Steve Moore, CF’s City Manager, said:
“I’m immensely excited and proud to see work getting underway in Wakefield today. We’re already making tremendous progress across Yorkshire and this is the start of an exciting new chapter for the city and its digital ambitions. It’s important to remember that any short-term disruption will pay off tremendously in the long-term – once the network’s built, it will serve the community’s connectivity needs for decades to come.”
It’s worth pointing out that Wakefield is fast becoming quite an aggressively competitive market for gigabit-capable broadband networks. For example, Virgin Media has already covered most of the city with their Hybrid Fibre Coax (HFC) network, while Openreach are busy expanding their FTTP availability and Netomnia (YouFibre) plan to do the same.

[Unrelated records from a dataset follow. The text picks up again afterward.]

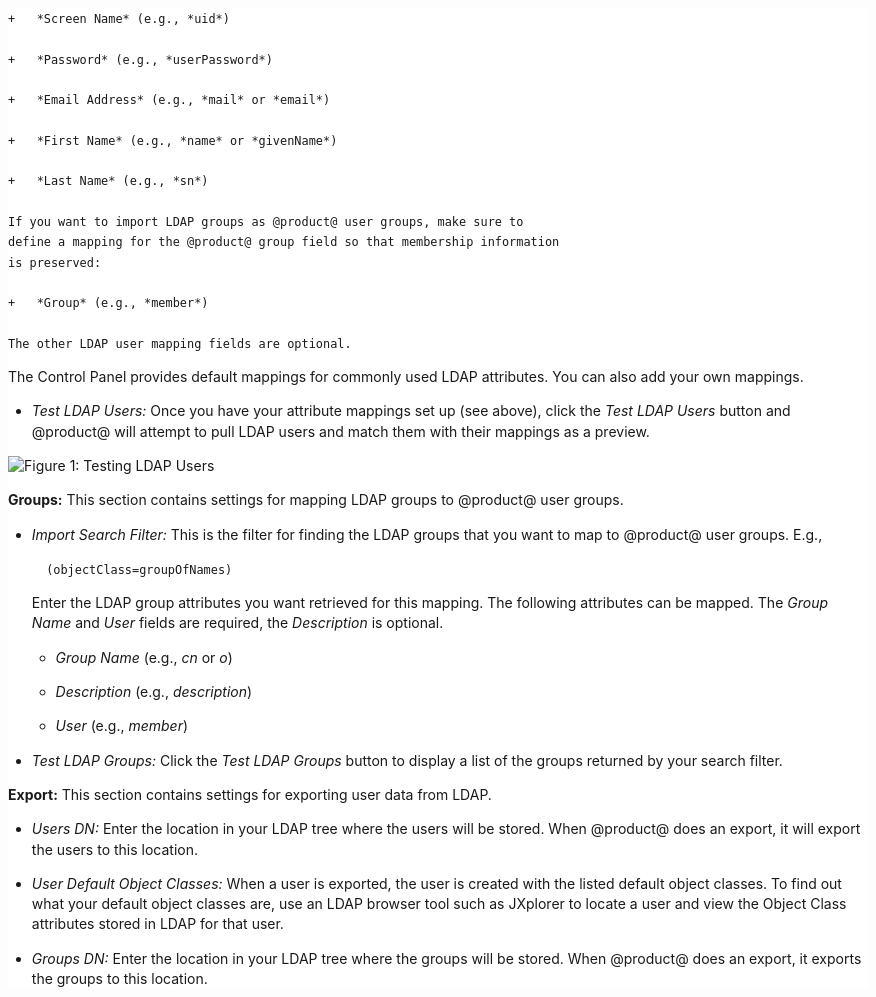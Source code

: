     +   *Screen Name* (e.g., *uid*)

    +   *Password* (e.g., *userPassword*)

    +   *Email Address* (e.g., *mail* or *email*)

    +   *First Name* (e.g., *name* or *givenName*)

    +   *Last Name* (e.g., *sn*)

    If you want to import LDAP groups as @product@ user groups, make sure to
    define a mapping for the @product@ group field so that membership information
    is preserved:

    +   *Group* (e.g., *member*)

    The other LDAP user mapping fields are optional.

The Control Panel provides default mappings for commonly used LDAP attributes.
You can also add your own mappings.

- *Test LDAP Users:* Once you have your attribute mappings set up (see above),
  click the *Test LDAP Users* button and @product@ will attempt to pull LDAP users
  and match them with their mappings as a preview.

![Figure 1: Testing LDAP Users](../../../images/server-configuration-testing-ldap-users.jpg)

**Groups:** This section contains settings for mapping LDAP groups to @product@
user groups.

- *Import Search Filter:* This is the filter for finding the LDAP groups that
  you want to map to @product@ user groups. E.g.,

        (objectClass=groupOfNames)

    Enter the LDAP group attributes you want retrieved for this mapping. The
    following attributes can be mapped. The *Group Name* and *User* fields are
    required, the *Description* is optional.

    + *Group Name* (e.g., *cn* or *o*)

    + *Description* (e.g., *description*)

    + *User* (e.g., *member*)

- *Test LDAP Groups:* Click the *Test LDAP Groups* button to display a list of
  the groups returned by your search filter.

**Export:** This section contains settings for exporting user data from LDAP.

- *Users DN:* Enter the location in your LDAP tree where the users will be
  stored. When @product@ does an export, it will export the users to this
  location.

- *User Default Object Classes:* When a user is exported, the user is created
  with the listed default object classes. To find out what your default object
  classes are, use an LDAP browser tool such as JXplorer to locate a user and
  view the Object Class attributes stored in LDAP for that user.

- *Groups DN:* Enter the location in your LDAP tree where the groups will be
  stored. When @product@ does an export, it exports the groups to this location.
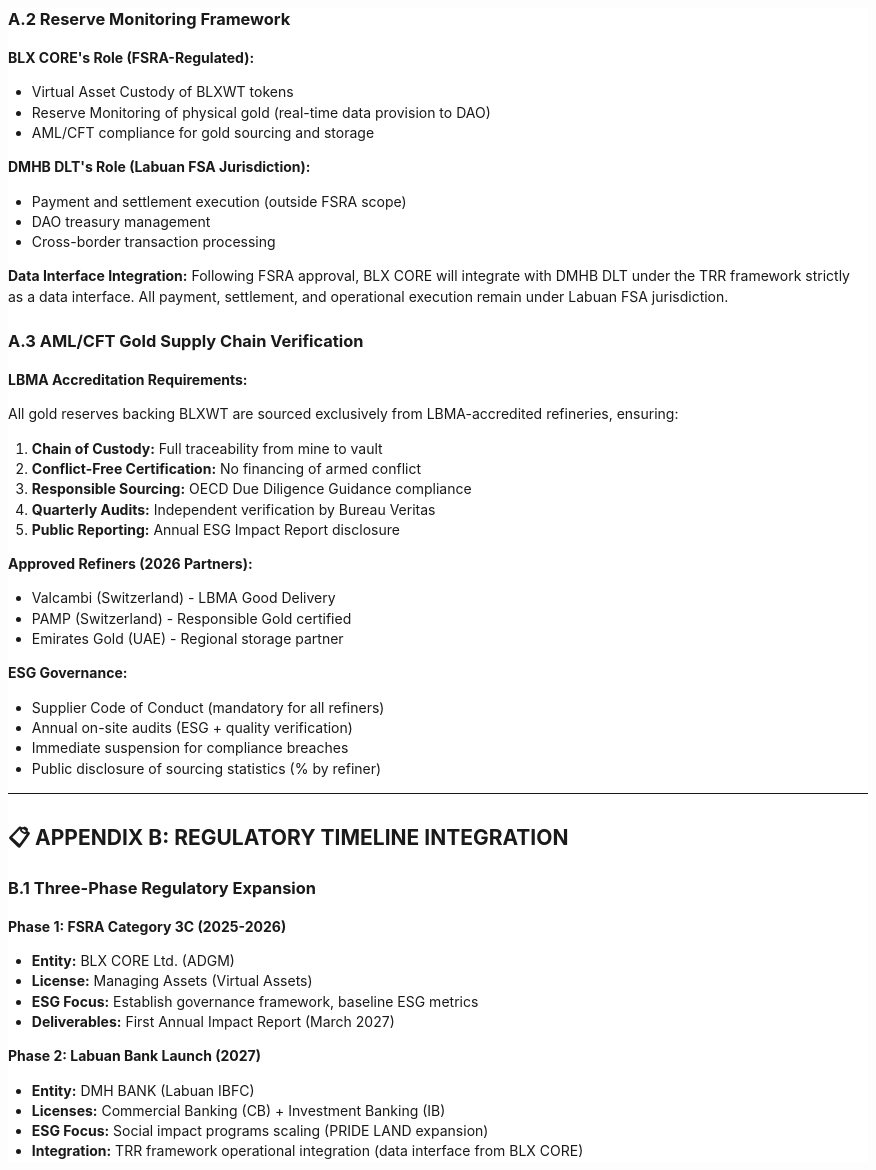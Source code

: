 ### A.2 Reserve Monitoring Framework

**BLX CORE's Role (FSRA-Regulated):**
- Virtual Asset Custody of BLXWT tokens
- Reserve Monitoring of physical gold (real-time data provision to DAO)
- AML/CFT compliance for gold sourcing and storage

**DMHB DLT's Role (Labuan FSA Jurisdiction):**
- Payment and settlement execution (outside FSRA scope)
- DAO treasury management
- Cross-border transaction processing

**Data Interface Integration:**
Following FSRA approval, BLX CORE will integrate with DMHB DLT under the TRR framework strictly as a data interface. All payment, settlement, and operational execution remain under Labuan FSA jurisdiction.

### A.3 AML/CFT Gold Supply Chain Verification

**LBMA Accreditation Requirements:**

All gold reserves backing BLXWT are sourced exclusively from LBMA-accredited refineries, ensuring:

1. **Chain of Custody:** Full traceability from mine to vault
2. **Conflict-Free Certification:** No financing of armed conflict
3. **Responsible Sourcing:** OECD Due Diligence Guidance compliance
4. **Quarterly Audits:** Independent verification by Bureau Veritas
5. **Public Reporting:** Annual ESG Impact Report disclosure

**Approved Refiners (2026 Partners):**
- Valcambi (Switzerland) - LBMA Good Delivery
- PAMP (Switzerland) - Responsible Gold certified
- Emirates Gold (UAE) - Regional storage partner

**ESG Governance:**
- Supplier Code of Conduct (mandatory for all refiners)
- Annual on-site audits (ESG + quality verification)
- Immediate suspension for compliance breaches
- Public disclosure of sourcing statistics (% by refiner)

---

## 📋 APPENDIX B: REGULATORY TIMELINE INTEGRATION

### B.1 Three-Phase Regulatory Expansion

**Phase 1: FSRA Category 3C (2025-2026)**
- **Entity:** BLX CORE Ltd. (ADGM)
- **License:** Managing Assets (Virtual Assets)
- **ESG Focus:** Establish governance framework, baseline ESG metrics
- **Deliverables:** First Annual Impact Report (March 2027)

**Phase 2: Labuan Bank Launch (2027)**
- **Entity:** DMH BANK (Labuan IBFC)
- **Licenses:** Commercial Banking (CB) + Investment Banking (IB)
- **ESG Focus:** Social impact programs scaling (PRIDE LAND expansion)
- **Integration:** TRR framework operational integration (data interface from BLX CORE)
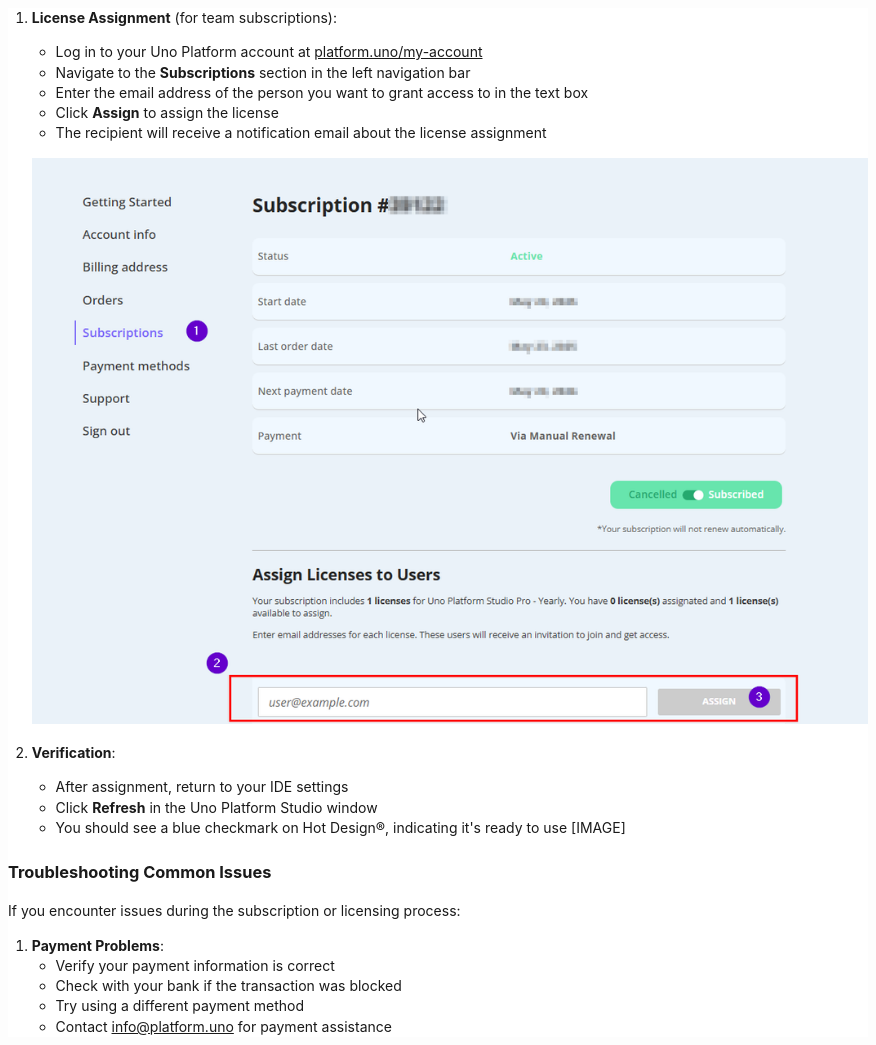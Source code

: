 1. **License Assignment** (for team subscriptions):
   - Log in to your Uno Platform account at [platform.uno/my-account](https://platform.uno/my-account)
   - Navigate to the **Subscriptions** section in the left navigation bar
   - Enter the email address of the person you want to grant access to in the text box
   - Click **Assign** to assign the license
   - The recipient will receive a notification email about the license assignment

   ![Active subscription image](./studio/Assets/active-subscription-image.png)

1. **Verification**:
   - After assignment, return to your IDE settings
   - Click **Refresh** in the Uno Platform Studio window
   - You should see a blue checkmark on Hot Design®, indicating it's ready to use
   [IMAGE]

### Troubleshooting Common Issues

If you encounter issues during the subscription or licensing process:

1. **Payment Problems**:
   - Verify your payment information is correct
   - Check with your bank if the transaction was blocked
   - Try using a different payment method
   - Contact [info@platform.uno](mailto:info@platform.uno) for payment assistance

Ah good old Cityfibber promising yet more new areas before anywhere else is complete.
How would they get to their build target if they waited to finish one city prior to starting the next?
And how is it any different to any other provider out there?
@Alan. CityFibre don’t sell to individuals, like Openreach they wholesale services to ISPs at mainly at Layer 2. Never seen the T&Cs you mention in any ISPs that use them and how would CityFibre know about files you’ve downloaded when they are just shipping Ethernet Frames?
Have you mixed them up with someone else?
That’s strange Alan because I’m with Vodafone on Cityfibre and those t&c’s don’t exist in my Vodafone contract.
I’ve never agreed to any Cityfibre terms and conditions as I’m not a Cityfibre customer.
I don’t think anyone on Cityfibres FTTP network can actually buy direct from them so where are you finding these terms and conditions?
O’Connor are building in Leeds on an ongoing basis, and started Wakefield yesterday. The local authority is anchor tenant behind the build.
Not aware of any other city projects that might be taking resources that are being deployed in Wakefield. CityFibre have a contract with Wakefield Council and are delivering on it. Nothing more, nothing less.
Not good news parts of London like me still have no FTTP only FTTC if its available as its shared connection if cabinet full I can only get ADSL connection.
Few blocks next to me are fibre enabled cause they are under local council Im with housing association which take longer sometimes it all depends on the circumstance.
News like this every week boils me not fair. Looks like the government will miss 2030 target to get everyone on gigabyte speeds at this rate.
See if you can get involved with your housing association to try and speed up FTTP. Openreach have a form here (https://openreach.com/fibre-broadband/fibre-for-home/fibre-for-apartment-buildings) for the housing association/landlord to apply to. Openreach will respond within a few days. Given that there is FTTP in the blocks next to you Openreach might fully fund the install.
Community Fibre or Hyperoptic can serve your building if your landlord signs with them. Don’t go for Openreach which is more expensive and less reliable
It was only till like last month that Wakefield had all of these announcements so don’t be too discouraged.
Anyone know where you can find cityfibres build starts?
My town Luton was announced, my contract is up and price hiking, don’t want to committ to 24 months if it’s likely to be next 12ish months.
Living in South Leeds and I was super happy when I saw some people working for cityfibre pulling some fibre through some of the existing ducting this week… The guy working there said my area should be done in 2 months… I wonder if they can just blow the fibre through my ducting towards the house or if they need to open the road (block paving) to install the Toby boxes etc… Who cares .. I just want more than my 60mbps fttc and virgin left out my street :/
They’ll use the existing duct. They only install Toby boxes when doing their own digging.